Rendered images with source text:
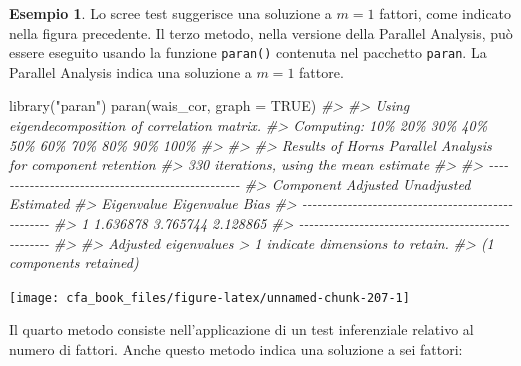 \documentclass[
  11pt,
]{krantz}
\makeatletter
\newenvironment{Shaded}{\begin{snugshade}}{\end{snugshade}}
\newcommand{\AttributeTok}[1]{\textcolor[rgb]{0.61,0.61,0.61}{#1}}
\newcommand{\CommentTok}[1]{\textcolor[rgb]{0.37,0.37,0.37}{\textit{#1}}}
\newcommand{\ConstantTok}[1]{\textcolor[rgb]{0,0,0}{#1}}
\newcommand{\FunctionTok}[1]{\textcolor[rgb]{0,0,0}{#1}}
\newcommand{\NormalTok}[1]{#1}
\newcommand{\StringTok}[1]{\textcolor[rgb]{0.5,0.5,0.5}{#1}}
\newenvironment{kframe}{%
\medskip{}
\setlength{\fboxsep}{.8em}
 \def\at@end@of@kframe{}%
 \ifinner\ifhmode%
  \def\at@end@of@kframe{\end{minipage}}%
  \begin{minipage}{\columnwidth}%
 \fi\fi%
 \def\FrameCommand##1{\hskip\@totalleftmargin \hskip-\fboxsep
 \colorbox{shadecolor}{##1}\hskip-\fboxsep
     \hskip-\linewidth \hskip-\@totalleftmargin \hskip\columnwidth}%
 \MakeFramed {\advance\hsize-\width
   \@totalleftmargin\z@ \linewidth\hsize
   \@setminipage}}%
 {\par\unskip\endMakeFramed%
 \at@end@of@kframe}
\renewenvironment{Shaded}{\begin{kframe}}{\end{kframe}}
\theoremstyle{definition}
\theoremstyle{definition}
\newtheorem{example}{Esempio}[chapter]
\theoremstyle{definition}
\theoremstyle{definition}
\theoremstyle{remark}
\makeatother
\begin{document}
\begin{example}
Lo scree test suggerisce una soluzione a \(m=1\) fattori, come indicato nella figura precedente. Il terzo metodo, nella versione della Parallel Analysis, può essere eseguito usando la funzione \texttt{paran()} contenuta nel pacchetto \texttt{paran}. La Parallel Analysis indica una soluzione a \(m=1\) fattore.

\begin{Shaded}
\begin{Highlighting}[]
\FunctionTok{library}\NormalTok{(}\StringTok{"paran"}\NormalTok{)}
\FunctionTok{paran}\NormalTok{(wais\_cor, }\AttributeTok{graph =} \ConstantTok{TRUE}\NormalTok{)}
\CommentTok{\#\textgreater{} }
\CommentTok{\#\textgreater{} Using eigendecomposition of correlation matrix.}
\CommentTok{\#\textgreater{} Computing: 10\%  20\%  30\%  40\%  50\%  60\%  70\%  80\%  90\%  100\%}
\CommentTok{\#\textgreater{} }
\CommentTok{\#\textgreater{} }
\CommentTok{\#\textgreater{} Results of Horn\textquotesingle{}s Parallel Analysis for component retention}
\CommentTok{\#\textgreater{} 330 iterations, using the mean estimate}
\CommentTok{\#\textgreater{} }
\CommentTok{\#\textgreater{} {-}{-}{-}{-}{-}{-}{-}{-}{-}{-}{-}{-}{-}{-}{-}{-}{-}{-}{-}{-}{-}{-}{-}{-}{-}{-}{-}{-}{-}{-}{-}{-}{-}{-}{-}{-}{-}{-}{-}{-}{-}{-}{-}{-}{-}{-}{-}{-}{-}{-} }
\CommentTok{\#\textgreater{} Component   Adjusted    Unadjusted    Estimated }
\CommentTok{\#\textgreater{}             Eigenvalue  Eigenvalue    Bias }
\CommentTok{\#\textgreater{} {-}{-}{-}{-}{-}{-}{-}{-}{-}{-}{-}{-}{-}{-}{-}{-}{-}{-}{-}{-}{-}{-}{-}{-}{-}{-}{-}{-}{-}{-}{-}{-}{-}{-}{-}{-}{-}{-}{-}{-}{-}{-}{-}{-}{-}{-}{-}{-}{-}{-} }
\CommentTok{\#\textgreater{} 1           1.636878    3.765744      2.128865}
\CommentTok{\#\textgreater{} {-}{-}{-}{-}{-}{-}{-}{-}{-}{-}{-}{-}{-}{-}{-}{-}{-}{-}{-}{-}{-}{-}{-}{-}{-}{-}{-}{-}{-}{-}{-}{-}{-}{-}{-}{-}{-}{-}{-}{-}{-}{-}{-}{-}{-}{-}{-}{-}{-}{-} }
\CommentTok{\#\textgreater{} }
\CommentTok{\#\textgreater{} Adjusted eigenvalues \textgreater{} 1 indicate dimensions to retain.}
\CommentTok{\#\textgreater{} (1 components retained)}
\end{Highlighting}
\end{Shaded}

\begin{center}\texttt{[image: cfa\_book\_files/figure-latex/unnamed-chunk-207-1]} \end{center}

Il quarto metodo consiste nell'applicazione di un test inferenziale relativo al numero di fattori. Anche questo metodo indica una soluzione a sei fattori:


\end{example}
\end{document}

▶ **Task instructions**:
Copy out all the entries exactly. Images stay out of the copy.

▶ **Exercise result**:
 \documentclass[
  11pt,
]{krantz}
\makeatletter
\newenvironment{Shaded}{\begin{snugshade}}{\end{snugshade}}
\newcommand{\AttributeTok}[1]{\textcolor[rgb]{0.61,0.61,0.61}{#1}}
\newcommand{\CommentTok}[1]{\textcolor[rgb]{0.37,0.37,0.37}{\textit{#1}}}
\newcommand{\ConstantTok}[1]{\textcolor[rgb]{0,0,0}{#1}}
\newcommand{\FunctionTok}[1]{\textcolor[rgb]{0,0,0}{#1}}
\newcommand{\NormalTok}[1]{#1}
\newcommand{\StringTok}[1]{\textcolor[rgb]{0.5,0.5,0.5}{#1}}
\newenvironment{kframe}{%
\medskip{}
\setlength{\fboxsep}{.8em}
 \def\at@end@of@kframe{}%
 \ifinner\ifhmode%
  \def\at@end@of@kframe{\end{minipage}}%
  \begin{minipage}{\columnwidth}%
 \fi\fi%
 \def\FrameCommand##1{\hskip\@totalleftmargin \hskip-\fboxsep
 \colorbox{shadecolor}{##1}\hskip-\fboxsep
     \hskip-\linewidth \hskip-\@totalleftmargin \hskip\columnwidth}%
 \MakeFramed {\advance\hsize-\width
   \@totalleftmargin\z@ \linewidth\hsize
   \@setminipage}}%
 {\par\unskip\endMakeFramed%
 \at@end@of@kframe}
\renewenvironment{Shaded}{\begin{kframe}}{\end{kframe}}
\theoremstyle{definition}
\theoremstyle{definition}
\newtheorem{example}{Esempio}[chapter]
\theoremstyle{definition}
\theoremstyle{definition}
\theoremstyle{remark}
\makeatother
\begin{document}
\begin{example}
Lo scree test suggerisce una soluzione a \(m=1\) fattori, come indicato nella figura precedente. Il terzo metodo, nella versione della Parallel Analysis, può essere eseguito usando la funzione \texttt{paran()} contenuta nel pacchetto \texttt{paran}. La Parallel Analysis indica una soluzione a \(m=1\) fattore.

\begin{Shaded}
\begin{Highlighting}[]
\FunctionTok{library}\NormalTok{(}\StringTok{"paran"}\NormalTok{)}
\FunctionTok{paran}\NormalTok{(wais\_cor, }\AttributeTok{graph =} \ConstantTok{TRUE}\NormalTok{)}
\CommentTok{\#\textgreater{} }
\CommentTok{\#\textgreater{} Using eigendecomposition of correlation matrix.}
\CommentTok{\#\textgreater{} Computing: 10\%  20\%  30\%  40\%  50\%  60\%  70\%  80\%  90\%  100\%}
\CommentTok{\#\textgreater{} }
\CommentTok{\#\textgreater{} }
\CommentTok{\#\textgreater{} Results of Horn\textquotesingle{}s Parallel Analysis for component retention}
\CommentTok{\#\textgreater{} 330 iterations, using the mean estimate}
\CommentTok{\#\textgreater{} }
\CommentTok{\#\textgreater{} {-}{-}{-}{-}{-}{-}{-}{-}{-}{-}{-}{-}{-}{-}{-}{-}{-}{-}{-}{-}{-}{-}{-}{-}{-}{-}{-}{-}{-}{-}{-}{-}{-}{-}{-}{-}{-}{-}{-}{-}{-}{-}{-}{-}{-}{-}{-}{-}{-}{-} }
\CommentTok{\#\textgreater{} Component   Adjusted    Unadjusted    Estimated }
\CommentTok{\#\textgreater{}             Eigenvalue  Eigenvalue    Bias }
\CommentTok{\#\textgreater{} {-}{-}{-}{-}{-}{-}{-}{-}{-}{-}{-}{-}{-}{-}{-}{-}{-}{-}{-}{-}{-}{-}{-}{-}{-}{-}{-}{-}{-}{-}{-}{-}{-}{-}{-}{-}{-}{-}{-}{-}{-}{-}{-}{-}{-}{-}{-}{-}{-}{-} }
\CommentTok{\#\textgreater{} 1           1.636878    3.765744      2.128865}
\CommentTok{\#\textgreater{} {-}{-}{-}{-}{-}{-}{-}{-}{-}{-}{-}{-}{-}{-}{-}{-}{-}{-}{-}{-}{-}{-}{-}{-}{-}{-}{-}{-}{-}{-}{-}{-}{-}{-}{-}{-}{-}{-}{-}{-}{-}{-}{-}{-}{-}{-}{-}{-}{-}{-} }
\CommentTok{\#\textgreater{} }
\CommentTok{\#\textgreater{} Adjusted eigenvalues \textgreater{} 1 indicate dimensions to retain.}
\CommentTok{\#\textgreater{} (1 components retained)}
\end{Highlighting}
\end{Shaded}

\begin{center}\texttt{[image: cfa\_book\_files/figure-latex/unnamed-chunk-207-1]} \end{center}

Il quarto metodo consiste nell'applicazione di un test inferenziale relativo al numero di fattori. Anche questo metodo indica una soluzione a sei fattori:


\end{example}
\end{document}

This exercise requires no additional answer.